For those of us who don't know what Pokemon Go is, it's an "augmented reality" mobile app game, where the players walk around in real life, trying to find Pokemon (sort of like digital pets) which the gamemakers have placed in real locations.  So for example, if a Pokemon spawned in the middle of the Padang, you'd follow the map in the app, walk to the middle of Padang, and actually "see" the Pokemon superimposed on the camera view screen of the Padang on your phone.  Make sense?

At some point, I imagine someone will be able to superimpose not just a Pokemon on our view of the real world, but actually layer an entirely different world on it!  Oh wait, that's the Matrix :)

King Solomon once wrote, on the topic of advancement:

I saw all who lived and walked under the sun followed the youth, the king's successor.  There was no end to all the people who were before them.  But those who came later were not pleased with the successor.  This too is meaningless, a chasing after the wind. Ecclesiastes 4:15-17

Solomon was talking about striving to take over the king, and actually succeeding - reaching the pinnacle of success.  Thousands of people were his subjects.  Lots of power and influence.  But Solomon realised that this had no permanence.  No one enjoys success forever - how meaningless!

I've seen this myself.  One day you are the teacher's pet, whom the boss appreciates and promotes.  The next, your boss is gone, and your favour is lost.  One day you're the young rising star, the next you're in middle age, and the boss is wondering how to justify paying you to do the job someone younger could do.  One day you have the corner office, the next you're out.

There are two ways to respond to this.  The first is - in the words of Dory - just keep swimming!  In the workplace, there is no treading water, no standing still.  I have to keep getting better, I have to keep advancing.  Otherwise I sink.  There's nothing wrong with this - I am called to excellence in the places God puts me, to give glory to Him.

But the second is this.  There is a point where I have to understand that this endless search for advancement is really just Pokemon Go.  I'll end up walking right over a cliff to pursue the illusory Pokemon.  I have to look up from my mobile phone and the daily struggle in the office.  I have to see the people around me, and God who loves them, and realise that's the real world.

I remember, when I started work at my first law firm, I loved it.  I came in early every morning, and stayed late every night, and didn't see the sun for weeks on end.  But it was thrilling.  It was fun.  The partner in charge loved me.  But when I switched careers (I had already committed to the public service - in those days, the public service had a fixed "window" of time for new joiners. The law firm had been very helpful in allowing me to work for them in the interim, knowing I would likely leave when the window opened), I had a chance to look up.  And it was like waking from a dream.  I realised all my priorities had gone haywire.  Instead of God, family, friends and work, it was the other way round.  And this taught me a lesson - I had only been living in augmented reality.

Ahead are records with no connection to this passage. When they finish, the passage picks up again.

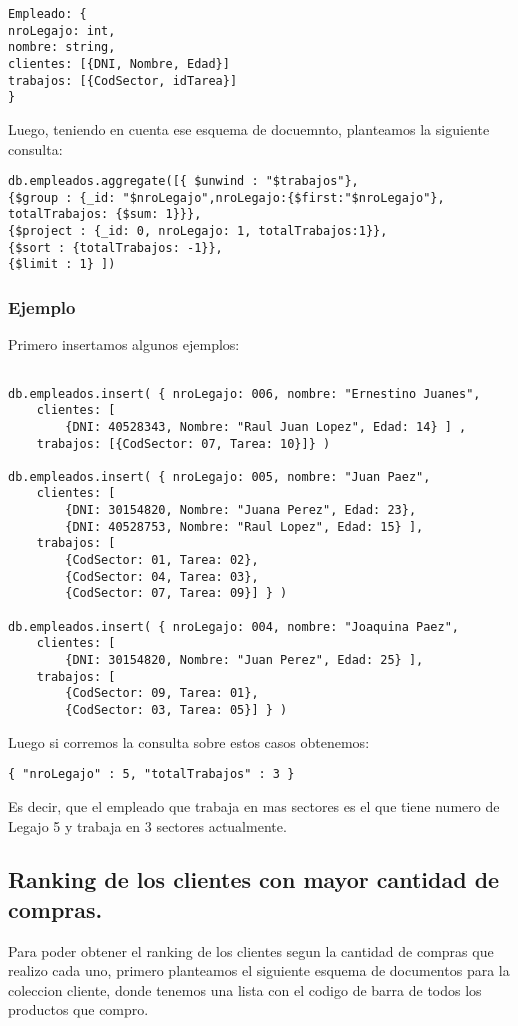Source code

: \begin{lstlisting}
Empleado: {
nroLegajo: int,
nombre: string,
clientes: [{DNI, Nombre, Edad}]
trabajos: [{CodSector, idTarea}]
}
\end{lstlisting}

Luego, teniendo en cuenta ese esquema de docuemnto, planteamos la siguiente consulta:
\begin{lstlisting}
db.empleados.aggregate([{ $unwind : "$trabajos"},
{$group : {_id: "$nroLegajo",nroLegajo:{$first:"$nroLegajo"},
totalTrabajos: {$sum: 1}}},
{$project : {_id: 0, nroLegajo: 1, totalTrabajos:1}},
{$sort : {totalTrabajos: -1}},
{$limit : 1} ])
\end{lstlisting}

\subsubsection{Ejemplo}

Primero insertamos algunos ejemplos:
\begin{lstlisting}

db.empleados.insert( { nroLegajo: 006, nombre: "Ernestino Juanes",
	clientes: [
		{DNI: 40528343, Nombre: "Raul Juan Lopez", Edad: 14} ] ,
	trabajos: [{CodSector: 07, Tarea: 10}]} )

db.empleados.insert( { nroLegajo: 005, nombre: "Juan Paez",
	clientes: [
		{DNI: 30154820, Nombre: "Juana Perez", Edad: 23},
		{DNI: 40528753, Nombre: "Raul Lopez", Edad: 15} ],
	trabajos: [
		{CodSector: 01, Tarea: 02},
		{CodSector: 04, Tarea: 03},
		{CodSector: 07, Tarea: 09}] } )

db.empleados.insert( { nroLegajo: 004, nombre: "Joaquina Paez",
	clientes: [
		{DNI: 30154820, Nombre: "Juan Perez", Edad: 25} ],
	trabajos: [
		{CodSector: 09, Tarea: 01},
		{CodSector: 03, Tarea: 05}] } )

\end{lstlisting}

Luego si corremos la consulta sobre estos casos obtenemos:

\begin{lstlisting}
{ "nroLegajo" : 5, "totalTrabajos" : 3 }
\end{lstlisting}
Es decir, que el empleado que trabaja en mas sectores es el que tiene numero de Legajo 5 y trabaja en 3 sectores actualmente.

\subsection{Ranking de los clientes con mayor cantidad de compras.}
Para poder obtener el ranking de los clientes segun la cantidad de compras que realizo cada uno, primero
planteamos el siguiente esquema de documentos para la coleccion cliente, donde tenemos una lista con el codigo de barra de todos los productos que compro.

So the next time it happened to me - loads of exciting work, favour with the bosses, travel, promotions, constant late nights... I remembered.  This is becoming Pokemon Go.  I took a deep breath.  I looked up from the game.  I saw my family and cell members who I had less and less time for.  I asked God for direction.  Then I changed.

Doesn't mean I don't work hard now.  Just last week I actually worked for 40+ hours straight in the office.  Sometimes this happens.  I still enjoy my work tremendously.  That's great.  I still strive to do my best and to do well.  Of course - to do otherwise would be dishonest.  But I need to keep my priorities clear.  I need to fix my eyes on God, and the things that last, the things that really matter.  Not on the temporary - the prestige, the office, the advancement.

So I need to practise holding things lightly.  I've quote Corrie Ten Boom before on this - "Hold everything in your hands lightly.  Otherwise it hurts when God has to pry your fingers open".  God doesn't deliberately want to hurt us of course.  But He understands better than us - let go of Pokemon Go - you're stepping over a cliff!